A Surreal Weekend in St. Louis

You may have heard that there was turmoil in St. Louis this past weekend. A judge acquitted a white police officer for shooting a black man in 2011. There were protests in a number of places across St. Louis, most of them peaceful, but during several of them, several small businesses were damaged. You can read a more robust version of the background and events here.

I live within walking distance of two of the areas where peaceful protests turned into more violent, destructive gatherings. However–this is going to sound incredibly naive–despite my close proximity to these protests, I didn’t know about them until after they happened.

This was particularly surreal because I was out in the midst of St. Louis culture on Friday night. I walked with a group of friends from my neighborhood to the St. Louis Balloon Glow in Forest Park. Here’s what it looked like:

Check out the photos at the end of this post for a broader perspective. There were a LOT of people at this event.

It wasn’t until Saturday morning that I learned that a peaceful protest had turned into a violent event where 9 police officers were injured and windows were broken at local businesses, a library, and event the mayor’s house…all within about a mile of the balloon glow.

This isn’t a statement about the protests; rather, it’s an observation about how a city can be many things at the same time. This is often despite the media portrayal. Would U2 or Ed Sheeran still have cancelled their concerts if they had seen footage of balloon glow?

I’ve now lived in St. Louis for 18 years, my entire adult life. I love it here. The city is far from perfect, and like any place in America, there’s a lot of work to be done to prevent senseless violence and create racial equality. But I cringe whenever I see St. Louis portrayed through a single lens–it deserves far more than that.

Because while Friday and Saturday sometimes looked like this:

It also looked like this:

 


5 Responses to “A Surreal Weekend in St. Louis”

  1. Joseph E. Pilkus III says:

    Jamey,

    My heart goes out to the people of St. Louis. While I live in VA, I spend quite a bit of time in D.C. with my girlfriend, and I’m often amazed at the way people of different races are treated in the city while in other areas, all races blend together harmoniously as one people.

    Peace,
    Joe

  2. Charles Dionne says:

    Great post, Jamey. Definitely hits home since the city I now call home has seen a sharp increase in homicides over the last few years placing it near the top in murders per capita.
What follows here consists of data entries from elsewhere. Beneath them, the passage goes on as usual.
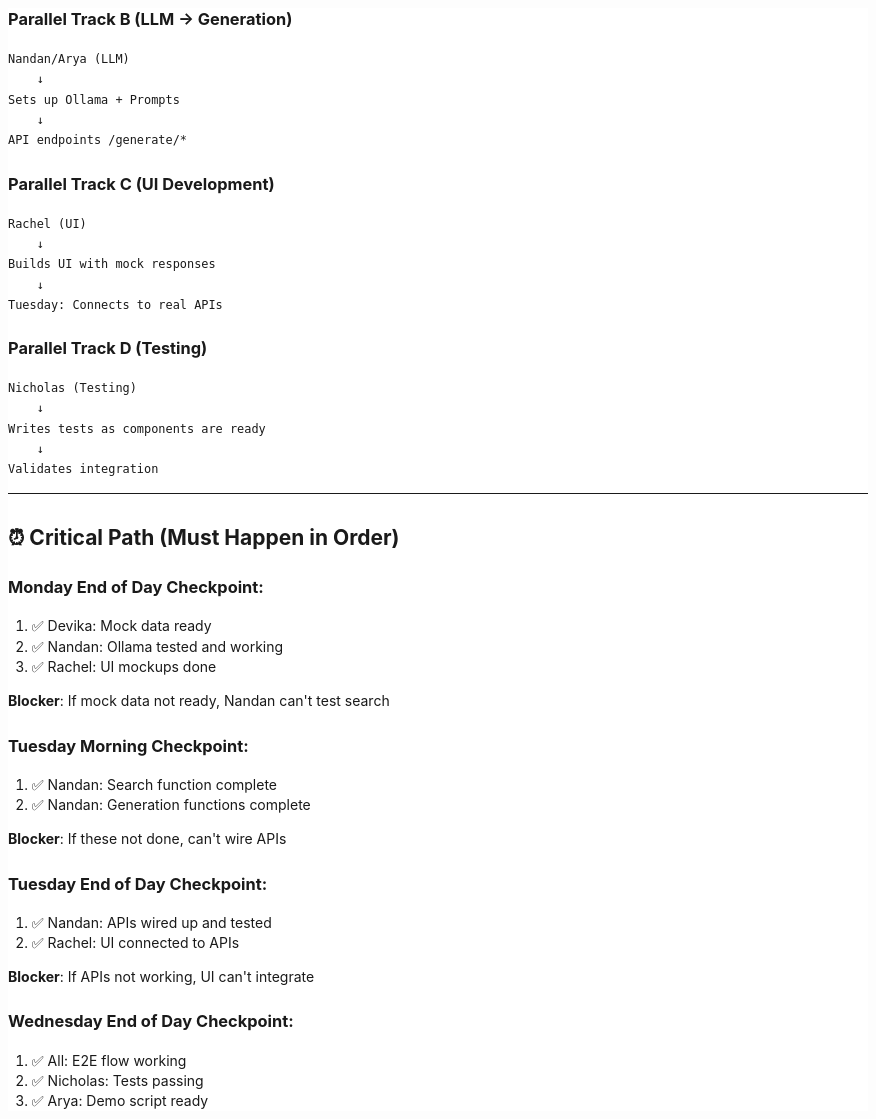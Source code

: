 ### **Parallel Track B** (LLM → Generation)
```
Nandan/Arya (LLM)
    ↓
Sets up Ollama + Prompts
    ↓
API endpoints /generate/*
```

### **Parallel Track C** (UI Development)
```
Rachel (UI)
    ↓
Builds UI with mock responses
    ↓
Tuesday: Connects to real APIs
```

### **Parallel Track D** (Testing)
```
Nicholas (Testing)
    ↓
Writes tests as components are ready
    ↓
Validates integration
```

---

## ⏰ Critical Path (Must Happen in Order)

### **Monday End of Day Checkpoint**:
1. ✅ Devika: Mock data ready
2. ✅ Nandan: Ollama tested and working
3. ✅ Rachel: UI mockups done

**Blocker**: If mock data not ready, Nandan can't test search

### **Tuesday Morning Checkpoint**:
1. ✅ Nandan: Search function complete
2. ✅ Nandan: Generation functions complete

**Blocker**: If these not done, can't wire APIs

### **Tuesday End of Day Checkpoint**:
1. ✅ Nandan: APIs wired up and tested
2. ✅ Rachel: UI connected to APIs

**Blocker**: If APIs not working, UI can't integrate

### **Wednesday End of Day Checkpoint**:
1. ✅ All: E2E flow working
2. ✅ Nicholas: Tests passing
3. ✅ Arya: Demo script ready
I’ve seen people suggesting that we should burn the city to the ground and in the last couple of weeks I’ve read comments by people hoping Harvey and Irma would hit New Orleans and flood the city for good. Crime and violence is unfortunately often the first target of headlines but it’s incredibly misguided to reduce the image of a city to the actions of a minority of people. New Orleans is such a beautiful and unique blend of cultures and while, like you for St. Louis, will be the first to admit that it’s far from perfect, I’m proud to call it home. Thanks for sharing your photos!

    • Jamey Stegmaier says:

      Charles: Well said–cities like St. Louis and New Orleans can be many things, and it’s unfortunate when they’re only viewed one way, especially when there are so many people who are proud to live in these places!

  3. Nick H says:

    I used to love the Hot Air Balloon festival as a kid growing up in STL. Glad to see they are still doing it. When we didn’t go to the park to see them we could always see a few fly over our house which was awesome as a kid. As for your post I couldn’t agree more. The media follows the violence because it gets them ratings.

    • Jamey Stegmaier says:

      That’s a great point about ratings (unfortunately!). This was the biggest balloon glow I’ve seen yet. They put it right in front of the art museum this year (on Art Hill), which provided some awesome views.